As for the regulatory framework, the introduction of the Medical Device Regulation led to the harmonization of the way EU Member States handle assessment and approval of medical devices. Strong emphasis has been placed on the protection of rights, including to physical and mental integrity, privacy, and protection of data. However, significant concern has been raised that regulatory requirements are more extensive than those previously applicable in the Member States with less scope for developing and applying devices in-house. In the US, regulatory hurdles have been reduced by the FDA breakthrough device therapies and fast-track designation policies. Since 2015, 126 neurological devices have been accepted in the Breakthrough Device Program.

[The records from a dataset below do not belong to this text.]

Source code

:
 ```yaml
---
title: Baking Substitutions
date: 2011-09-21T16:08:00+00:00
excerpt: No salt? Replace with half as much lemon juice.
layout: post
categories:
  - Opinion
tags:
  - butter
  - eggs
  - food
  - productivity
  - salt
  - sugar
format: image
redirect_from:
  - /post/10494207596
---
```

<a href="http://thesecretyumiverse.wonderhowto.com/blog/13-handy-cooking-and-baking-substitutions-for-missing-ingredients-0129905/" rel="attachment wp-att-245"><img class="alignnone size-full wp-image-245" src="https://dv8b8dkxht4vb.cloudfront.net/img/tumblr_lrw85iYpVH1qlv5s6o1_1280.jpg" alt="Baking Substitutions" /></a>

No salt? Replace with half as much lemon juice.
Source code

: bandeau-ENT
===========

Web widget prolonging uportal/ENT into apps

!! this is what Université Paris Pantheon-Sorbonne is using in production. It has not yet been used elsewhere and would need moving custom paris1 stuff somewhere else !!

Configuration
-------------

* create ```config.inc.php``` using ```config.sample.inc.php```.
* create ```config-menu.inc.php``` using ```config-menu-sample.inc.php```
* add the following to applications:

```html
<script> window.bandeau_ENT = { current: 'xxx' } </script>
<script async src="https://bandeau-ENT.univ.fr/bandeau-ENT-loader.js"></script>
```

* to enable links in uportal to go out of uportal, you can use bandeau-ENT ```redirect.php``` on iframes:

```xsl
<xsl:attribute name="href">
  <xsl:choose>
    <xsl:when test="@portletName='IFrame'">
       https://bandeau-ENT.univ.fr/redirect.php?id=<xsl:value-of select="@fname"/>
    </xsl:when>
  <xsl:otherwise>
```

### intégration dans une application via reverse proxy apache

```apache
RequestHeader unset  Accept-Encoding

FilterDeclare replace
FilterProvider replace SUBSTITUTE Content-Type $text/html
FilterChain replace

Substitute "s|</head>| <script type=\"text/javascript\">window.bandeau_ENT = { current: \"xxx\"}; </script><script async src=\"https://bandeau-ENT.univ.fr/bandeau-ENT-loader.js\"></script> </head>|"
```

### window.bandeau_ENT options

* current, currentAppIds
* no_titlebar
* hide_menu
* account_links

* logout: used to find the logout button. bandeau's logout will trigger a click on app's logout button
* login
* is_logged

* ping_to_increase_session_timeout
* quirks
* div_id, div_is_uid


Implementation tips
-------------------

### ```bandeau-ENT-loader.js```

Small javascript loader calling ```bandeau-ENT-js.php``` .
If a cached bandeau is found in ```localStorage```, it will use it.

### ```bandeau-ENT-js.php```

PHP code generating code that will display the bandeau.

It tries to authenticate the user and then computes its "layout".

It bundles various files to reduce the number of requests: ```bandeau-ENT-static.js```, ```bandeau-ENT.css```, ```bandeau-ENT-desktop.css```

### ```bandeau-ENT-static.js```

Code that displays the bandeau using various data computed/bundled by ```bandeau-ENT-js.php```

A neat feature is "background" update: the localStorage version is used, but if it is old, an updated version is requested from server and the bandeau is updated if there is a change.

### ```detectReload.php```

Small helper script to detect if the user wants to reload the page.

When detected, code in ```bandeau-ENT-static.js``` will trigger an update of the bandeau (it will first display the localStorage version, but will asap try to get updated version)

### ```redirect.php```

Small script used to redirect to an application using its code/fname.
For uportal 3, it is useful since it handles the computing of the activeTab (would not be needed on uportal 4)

Early feasibility and first-in-human studies would benefit from a European enabling mechanism.
Finally, 2022 has brought the promise of a step-change in accessibility to health data with the launch of the European Health Data Space (EHDS), following the Commission’s publication of draft legislation. The EHDS will be a common European approach for the use and re-use of health data that complements and builds on the General Data Protection Regulation. In terms of secondary use of data, it will help to overcome the replicability and reproducibility crises that stifle progress in research. The effects of the EHDS will be significant: it suffices to say that one request is meant to be sufficient to gain access to all required data sets in 15 mandatory categories of data in the different European countries.
Legislative work on the proposal takes place hand-in-hand with a pilot project to prepare the infrastructural basis for EHDS, led by the French Health Data Hub. While being part of the pilot, EBRAINS will in 2023 present its HealthDataCloud solution to provide a GDPR-compliant, federated research data ecosystem to enable research consortia across Europe and beyond to work with sensitive brain data originating from human subjects, as well as defined routes for sharing of the data and results.
There is no doubt that the centrality of brain health has been increasingly recognised at the level of policy, in Europe and internationally. As The Economist wrote in September “neuroscience is undergoing a renaissance” and the “toolkit for tackling brain dysfunction is expanding rapidly” (12). This makes the prospect of a range of new developments in 2023 a truly exciting one.